* Information supplied
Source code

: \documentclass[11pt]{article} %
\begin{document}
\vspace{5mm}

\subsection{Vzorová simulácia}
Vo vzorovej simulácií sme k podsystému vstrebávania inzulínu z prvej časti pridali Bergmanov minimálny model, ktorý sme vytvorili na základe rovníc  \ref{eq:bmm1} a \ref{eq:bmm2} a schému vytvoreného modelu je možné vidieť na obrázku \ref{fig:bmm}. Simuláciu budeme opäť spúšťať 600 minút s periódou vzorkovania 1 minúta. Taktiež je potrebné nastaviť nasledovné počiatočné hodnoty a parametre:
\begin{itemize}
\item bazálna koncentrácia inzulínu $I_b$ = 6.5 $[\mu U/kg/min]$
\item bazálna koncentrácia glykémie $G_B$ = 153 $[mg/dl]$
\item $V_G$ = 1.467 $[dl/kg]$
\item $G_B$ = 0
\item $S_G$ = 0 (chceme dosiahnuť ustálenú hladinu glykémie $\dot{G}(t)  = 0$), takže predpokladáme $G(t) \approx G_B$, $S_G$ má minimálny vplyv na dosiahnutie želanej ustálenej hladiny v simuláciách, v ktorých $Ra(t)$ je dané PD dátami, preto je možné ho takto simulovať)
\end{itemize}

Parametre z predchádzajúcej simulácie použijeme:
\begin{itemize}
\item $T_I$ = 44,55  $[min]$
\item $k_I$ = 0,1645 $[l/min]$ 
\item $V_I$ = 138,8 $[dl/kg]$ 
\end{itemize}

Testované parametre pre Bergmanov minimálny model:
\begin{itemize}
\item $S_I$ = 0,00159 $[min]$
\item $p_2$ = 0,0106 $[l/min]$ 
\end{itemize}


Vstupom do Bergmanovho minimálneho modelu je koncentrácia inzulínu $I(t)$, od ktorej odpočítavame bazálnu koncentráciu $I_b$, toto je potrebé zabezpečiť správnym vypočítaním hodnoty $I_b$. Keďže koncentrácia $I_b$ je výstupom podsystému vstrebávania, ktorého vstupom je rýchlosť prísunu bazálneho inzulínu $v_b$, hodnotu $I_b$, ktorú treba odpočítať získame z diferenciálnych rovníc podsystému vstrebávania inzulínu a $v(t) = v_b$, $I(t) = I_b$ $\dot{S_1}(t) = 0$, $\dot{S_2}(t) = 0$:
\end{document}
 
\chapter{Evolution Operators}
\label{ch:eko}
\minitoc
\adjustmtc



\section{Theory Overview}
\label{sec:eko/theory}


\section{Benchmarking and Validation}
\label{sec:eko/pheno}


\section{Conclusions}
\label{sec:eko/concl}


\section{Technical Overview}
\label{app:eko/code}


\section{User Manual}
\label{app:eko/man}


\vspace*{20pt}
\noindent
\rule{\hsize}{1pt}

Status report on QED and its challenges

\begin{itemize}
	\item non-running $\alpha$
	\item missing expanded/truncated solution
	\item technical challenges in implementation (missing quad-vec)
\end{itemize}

* What this task involves
Please restate each record exactly as it reads.

* Output of the task
Source code

: \documentclass[11pt]{article} %
\begin{document}
\vspace{5mm}

\subsection{Vzorová simulácia}
Vo vzorovej simulácií sme k podsystému vstrebávania inzulínu z prvej časti pridali Bergmanov minimálny model, ktorý sme vytvorili na základe rovníc  \ref{eq:bmm1} a \ref{eq:bmm2} a schému vytvoreného modelu je možné vidieť na obrázku \ref{fig:bmm}. Simuláciu budeme opäť spúšťať 600 minút s periódou vzorkovania 1 minúta. Taktiež je potrebné nastaviť nasledovné počiatočné hodnoty a parametre:
\begin{itemize}
\item bazálna koncentrácia inzulínu $I_b$ = 6.5 $[\mu U/kg/min]$
\item bazálna koncentrácia glykémie $G_B$ = 153 $[mg/dl]$
\item $V_G$ = 1.467 $[dl/kg]$
\item $G_B$ = 0
\item $S_G$ = 0 (chceme dosiahnuť ustálenú hladinu glykémie $\dot{G}(t)  = 0$), takže predpokladáme $G(t) \approx G_B$, $S_G$ má minimálny vplyv na dosiahnutie želanej ustálenej hladiny v simuláciách, v ktorých $Ra(t)$ je dané PD dátami, preto je možné ho takto simulovať)
\end{itemize}

Parametre z predchádzajúcej simulácie použijeme:
\begin{itemize}
\item $T_I$ = 44,55  $[min]$
\item $k_I$ = 0,1645 $[l/min]$ 
\item $V_I$ = 138,8 $[dl/kg]$ 
\end{itemize}

Testované parametre pre Bergmanov minimálny model:
\begin{itemize}
\item $S_I$ = 0,00159 $[min]$
\item $p_2$ = 0,0106 $[l/min]$ 
\end{itemize}


Vstupom do Bergmanovho minimálneho modelu je koncentrácia inzulínu $I(t)$, od ktorej odpočítavame bazálnu koncentráciu $I_b$, toto je potrebé zabezpečiť správnym vypočítaním hodnoty $I_b$. Keďže koncentrácia $I_b$ je výstupom podsystému vstrebávania, ktorého vstupom je rýchlosť prísunu bazálneho inzulínu $v_b$, hodnotu $I_b$, ktorú treba odpočítať získame z diferenciálnych rovníc podsystému vstrebávania inzulínu a $v(t) = v_b$, $I(t) = I_b$ $\dot{S_1}(t) = 0$, $\dot{S_2}(t) = 0$:
\end{document}
 
\chapter{Evolution Operators}
\label{ch:eko}
\minitoc
\adjustmtc



\section{Theory Overview}
\label{sec:eko/theory}


\section{Benchmarking and Validation}
\label{sec:eko/pheno}


\section{Conclusions}
\label{sec:eko/concl}


\section{Technical Overview}
\label{app:eko/code}


\section{User Manual}
\label{app:eko/man}


\vspace*{20pt}
\noindent
\rule{\hsize}{1pt}

Status report on QED and its challenges

\begin{itemize}
	\item non-running $\alpha$
	\item missing expanded/truncated solution
	\item technical challenges in implementation (missing quad-vec)
\end{itemize}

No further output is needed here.